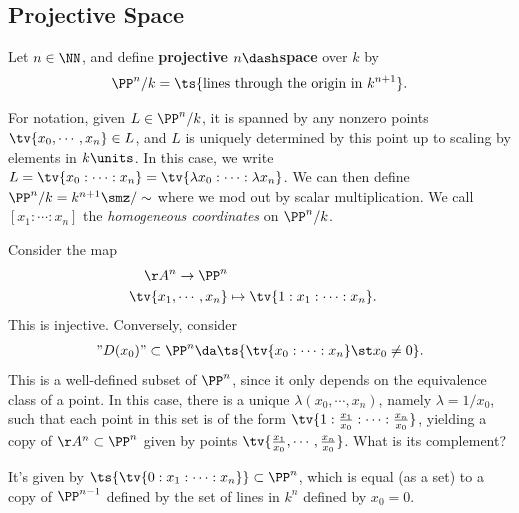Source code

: \hypertarget{projective-space}{%
\subsection{Projective Space}\label{projective-space}}

\begin{definition}

Let \(n\in \NN\), and define \textbf{projective \(n\dash\)space} over
\(k\) by\\
\begin{align*}  
\PP^n/k = \ts{\text{lines through the origin in } k^{n+1}}
.\end{align*}

\end{definition}

\begin{remark}

For notation, given \(L\in \PP^n/k\), it is spanned by any nonzero
points \(\tv{x_0, \cdots, x_n} \in L\), and \(L\) is uniquely determined
by this point up to scaling by elements in \(k\units\). In this case, we
write
\(L = \tv{x_0: \cdots : x_n} = \tv{\lambda x_0: \cdots : \lambda x_n}\).
We can then define \(\PP^n/k = k^{n+1}\smz / \sim\) where we mod out by
scalar multiplication. We call \([x_1 : \cdots : x_n]\) the
\emph{homogeneous coordinates} on \(\PP^n/k\).

\end{remark}

\begin{remark}

Consider the map
\begin{align*}  
\AA^n \to \PP^n \\
\tv{x_1, \cdots, x_n} &\mapsto \tv{1: x_1 : \cdots : x_n}
.\end{align*} This is injective. Conversely, consider
\begin{align*}  
"D(x_0)" \subset \PP^n \da \ts{\tv{x_0 : \cdots : x_n} \st x_0\neq 0}
.\end{align*} This is a well-defined subset of \(\PP^n\), since it only
depends on the equivalence class of a point. In this case, there is a
unique \(\lambda(x_0, \cdots, x_n)\), namely \(\lambda = 1/x_0\), such
that each point in this set is of the form
\(\tv{1: {x_1\over x_0} : \cdots : {x_n \over x_0}}\), yielding a copy
of \(\AA^n\subset \PP^n\) given by points
\(\tv{{x_1\over x_0}, \cdots, {x_n\over x_0}}\). What is its complement?

It's given by \(\ts{\tv{0: x_1: \cdots : x_n}} \subset \PP^n\), which is
equal (as a set) to a copy of \(\PP^{n-1}\) defined by the set of lines
in \(k^n\) defined by \(x_0 = 0\).

\end{remark}

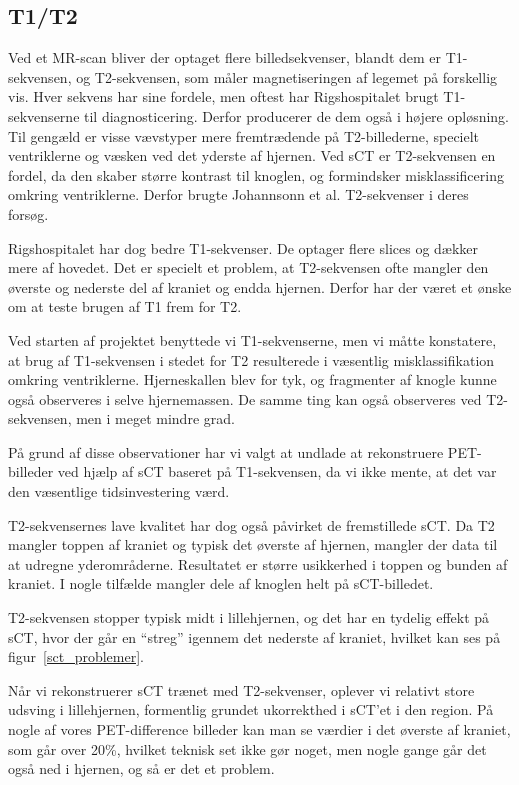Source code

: \subsection{T1/T2}

Ved et MR-scan bliver der optaget flere billedsekvenser, blandt dem er T1-sekvensen, og T2-sekvensen, som måler magnetiseringen af legemet på forskellig vis. Hver sekvens har sine fordele, men oftest har Rigshospitalet brugt T1-sekvenserne til diagnosticering. Derfor producerer de dem også i højere opløsning. Til gengæld er visse vævstyper mere fremtrædende på T2-billederne, specielt ventriklerne og væsken ved det yderste af hjernen. Ved sCT er T2-sekvensen en fordel, da den skaber større kontrast til knoglen, og formindsker misklassificering omkring ventriklerne. Derfor brugte Johannsonn et al. T2-sekvenser i deres forsøg.

Rigshospitalet har dog bedre T1-sekvenser. De optager flere slices og dækker mere af hovedet. Det er specielt et problem, at T2-sekvensen ofte mangler den øverste og nederste del af kraniet og endda hjernen. Derfor har der været et ønske om at teste brugen af T1 frem for T2.

Ved starten af projektet benyttede vi T1-sekvenserne, men vi måtte konstatere, at brug af T1-sekvensen i stedet for T2 resulterede i væsentlig misklassifikation omkring ventriklerne. Hjerneskallen blev for tyk, og fragmenter af knogle kunne også observeres i selve hjernemassen. De samme ting kan også observeres ved T2-sekvensen, men i meget mindre grad.

På grund af disse observationer har vi valgt at undlade at rekonstruere PET-billeder ved hjælp af sCT baseret på T1-sekvensen, da vi ikke mente, at det var den væsentlige tidsinvestering værd.

T2-sekvensernes lave kvalitet har dog også påvirket de fremstillede sCT. Da T2 mangler toppen af kraniet og typisk det øverste af hjernen, mangler der data til at udregne yderområderne. Resultatet er større usikkerhed i toppen og bunden af kraniet. I nogle tilfælde mangler dele af knoglen helt på sCT-billedet. 

T2-sekvensen stopper typisk midt i lillehjernen, og det har en tydelig effekt på sCT, hvor der går en “streg” igennem det nederste af kraniet, hvilket kan ses på figur~\ref{sct_problemer}. 

Når vi rekonstruerer sCT trænet med T2-sekvenser, oplever vi relativt store udsving i lillehjernen, formentlig grundet ukorrekthed i sCT’et i den region. På nogle af vores PET-difference billeder kan man se værdier i det øverste af kraniet, som går over 20\%, hvilket teknisk set ikke gør noget, men nogle gange går det også ned i hjernen, og så er det et problem.

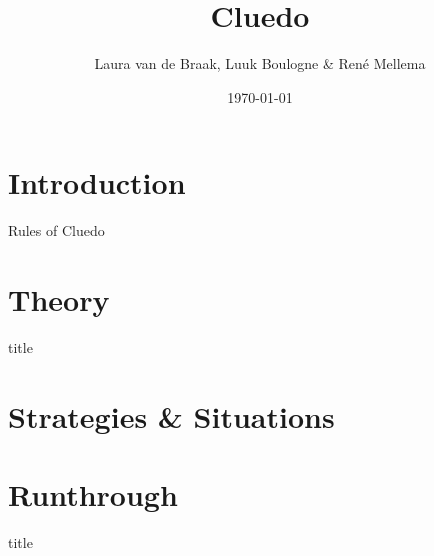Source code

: \documentclass{beamer}
\title{Cluedo}
\author{Laura van de Braak, Luuk Boulogne \& Ren\'e Mellema}
\date{\today}
\begin{document}
\begin{frame}
    \titlepage
\end{frame}

\begin{frame}[Content]
  \tableofcontents
\end{frame}

\section{Introduction}

\begin{frame}{Rules of Cluedo}
  
\end{frame}

\section{Theory}

\begin{frame}{title}

\end{frame}

\section{Strategies \& Situations}


\section{Runthrough}

\begin{frame}{title}

\end{frame}
\end{document}
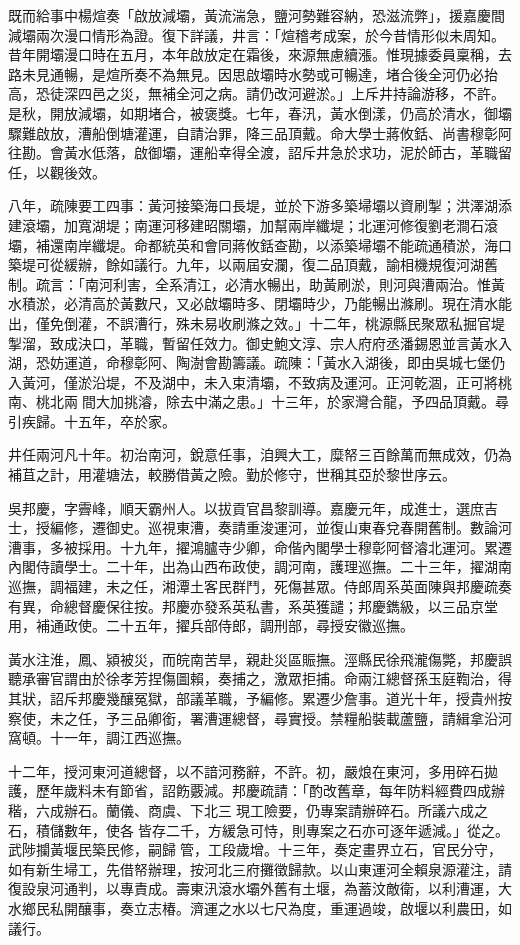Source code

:\begin{pinyinscope}
既而給事中楊煊奏「啟放減壩，黃流湍急，鹽河勢難容納，恐滋流弊」，援嘉慶間減壩兩次漫口情形為證。復下詳議，井言：「煊稽考成案，於今昔情形似未周知。昔年開壩漫口時在五月，本年啟放定在霜後，來源無慮續漲。惟現據委員稟稱，去路未見通暢，是煊所奏不為無見。因思啟壩時水勢或可暢達，堵合後全河仍必抬高，恐徒深四邑之災，無補全河之病。請仍改河避淤。」上斥井持論游移，不許。是秋，開放減壩，如期堵合，被褒獎。七年，春汛，黃水倒漾，仍高於清水，御壩驟難啟放，漕船倒塘灌運，自請治罪，降三品頂戴。命大學士蔣攸銛、尚書穆彰阿往勘。會黃水低落，啟御壩，運船幸得全渡，詔斥井急於求功，泥於師古，革職留任，以觀後效。

八年，疏陳要工四事：黃河接築海口長堤，並於下游多築埽壩以資刷掣；洪澤湖添建滾壩，加寬湖堤；南運河移建昭關壩，加幫兩岸纖堤；北運河修復劉老澗石滾壩，補還南岸纖堤。命都統英和會同蔣攸銛查勘，以添築埽壩不能疏通積淤，海口築堤可從緩辦，餘如議行。九年，以兩屆安瀾，復二品頂戴，諭相機規復河湖舊制。疏言：「南河利害，全系清江，必清水暢出，助黃刷淤，則河與漕兩治。惟黃水積淤，必清高於黃數尺，又必啟壩時多、閉壩時少，乃能暢出滌刷。現在清水能出，僅免倒灌，不誤漕行，殊未易收刷滌之效。」十二年，桃源縣民聚眾私掘官堤掣溜，致成決口，革職，暫留任效力。御史鮑文淳、宗人府府丞潘錫恩並言黃水入湖，恐妨運道，命穆彰阿、陶澍會勘籌議。疏陳：「黃水入湖後，即由吳城七堡仍入黃河，僅淤沿堤，不及湖中，未入束清壩，不致病及運河。正河乾涸，正可將桃南、桃北兩間大加挑濬，除去中滿之患。」十三年，於家灣合龍，予四品頂戴。尋引疾歸。十五年，卒於家。

井任兩河凡十年。初治南河，銳意任事，洎興大工，糜帑三百餘萬而無成效，仍為補苴之計，用灌塘法，較勝借黃之險。勤於修守，世稱其亞於黎世序云。

吳邦慶，字霽峰，順天霸州人。以拔貢官昌黎訓導。嘉慶元年，成進士，選庶吉士，授編修，遷御史。巡視東漕，奏請重浚運河，並復山東春兌春開舊制。數論河漕事，多被採用。十九年，擢鴻臚寺少卿，命偕內閣學士穆彰阿督濬北運河。累遷內閣侍讀學士。二十年，出為山西布政使，調河南，護理巡撫。二十三年，擢湖南巡撫，調福建，未之任，湘潭土客民群鬥，死傷甚眾。侍郎周系英面陳與邦慶疏奏有異，命總督慶保往按。邦慶亦發系英私書，系英獲譴；邦慶鐫級，以三品京堂用，補通政使。二十五年，擢兵部侍郎，調刑部，尋授安徽巡撫。

黃水注淮，鳳、潁被災，而皖南苦旱，親赴災區賑撫。涇縣民徐飛瀧傷斃，邦慶誤聽承審官謂由於徐孝芳捏傷圖賴，奏捕之，激眾拒捕。命兩江總督孫玉庭鞫治，得其狀，詔斥邦慶幾釀冤獄，部議革職，予編修。累遷少詹事。道光十年，授貴州按察使，未之任，予三品卿銜，署漕運總督，尋實授。禁糧船裝載蘆鹽，請緝拿沿河窩頓。十一年，調江西巡撫。

十二年，授河東河道總督，以不諳河務辭，不許。初，嚴烺在東河，多用碎石拋護，歷年歲料未有節省，詔飭覈減。邦慶疏請：「酌改舊章，每年防料經費四成辦稭，六成辦石。蘭儀、商虞、下北三現工險要，仍專案請辦碎石。所議六成之石，積儲數年，使各皆存二千，方緩急可恃，則專案之石亦可逐年遞減。」從之。武陟攔黃堰民築民修，嗣歸管，工段歲增。十三年，奏定畫界立石，官民分守，如有新生埽工，先借帑辦理，按河北三府攤徵歸款。以山東運河全賴泉源灌注，請復設泉河通判，以專責成。壽東汛滾水壩外舊有土堰，為蓄汶敵衛，以利漕運，大水鄉民私開釀事，奏立志椿。濟運之水以七尺為度，重運過竣，啟堰以利農田，如議行。


\end{pinyinscope}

Goal of the exercise: After locating the line with "既而給事中楊煊奏「啟放減壩，" above, return that line and every later line through the one with "吳邦慶，字霽峰，順天霸州人。", word for word and with nothing else.

Response to this task:
既而給事中楊煊奏「啟放減壩，黃流湍急，鹽河勢難容納，恐滋流弊」，援嘉慶間減壩兩次漫口情形為證。復下詳議，井言：「煊稽考成案，於今昔情形似未周知。昔年開壩漫口時在五月，本年啟放定在霜後，來源無慮續漲。惟現據委員稟稱，去路未見通暢，是煊所奏不為無見。因思啟壩時水勢或可暢達，堵合後全河仍必抬高，恐徒深四邑之災，無補全河之病。請仍改河避淤。」上斥井持論游移，不許。是秋，開放減壩，如期堵合，被褒獎。七年，春汛，黃水倒漾，仍高於清水，御壩驟難啟放，漕船倒塘灌運，自請治罪，降三品頂戴。命大學士蔣攸銛、尚書穆彰阿往勘。會黃水低落，啟御壩，運船幸得全渡，詔斥井急於求功，泥於師古，革職留任，以觀後效。

八年，疏陳要工四事：黃河接築海口長堤，並於下游多築埽壩以資刷掣；洪澤湖添建滾壩，加寬湖堤；南運河移建昭關壩，加幫兩岸纖堤；北運河修復劉老澗石滾壩，補還南岸纖堤。命都統英和會同蔣攸銛查勘，以添築埽壩不能疏通積淤，海口築堤可從緩辦，餘如議行。九年，以兩屆安瀾，復二品頂戴，諭相機規復河湖舊制。疏言：「南河利害，全系清江，必清水暢出，助黃刷淤，則河與漕兩治。惟黃水積淤，必清高於黃數尺，又必啟壩時多、閉壩時少，乃能暢出滌刷。現在清水能出，僅免倒灌，不誤漕行，殊未易收刷滌之效。」十二年，桃源縣民聚眾私掘官堤掣溜，致成決口，革職，暫留任效力。御史鮑文淳、宗人府府丞潘錫恩並言黃水入湖，恐妨運道，命穆彰阿、陶澍會勘籌議。疏陳：「黃水入湖後，即由吳城七堡仍入黃河，僅淤沿堤，不及湖中，未入束清壩，不致病及運河。正河乾涸，正可將桃南、桃北兩間大加挑濬，除去中滿之患。」十三年，於家灣合龍，予四品頂戴。尋引疾歸。十五年，卒於家。

井任兩河凡十年。初治南河，銳意任事，洎興大工，糜帑三百餘萬而無成效，仍為補苴之計，用灌塘法，較勝借黃之險。勤於修守，世稱其亞於黎世序云。

吳邦慶，字霽峰，順天霸州人。以拔貢官昌黎訓導。嘉慶元年，成進士，選庶吉士，授編修，遷御史。巡視東漕，奏請重浚運河，並復山東春兌春開舊制。數論河漕事，多被採用。十九年，擢鴻臚寺少卿，命偕內閣學士穆彰阿督濬北運河。累遷內閣侍讀學士。二十年，出為山西布政使，調河南，護理巡撫。二十三年，擢湖南巡撫，調福建，未之任，湘潭土客民群鬥，死傷甚眾。侍郎周系英面陳與邦慶疏奏有異，命總督慶保往按。邦慶亦發系英私書，系英獲譴；邦慶鐫級，以三品京堂用，補通政使。二十五年，擢兵部侍郎，調刑部，尋授安徽巡撫。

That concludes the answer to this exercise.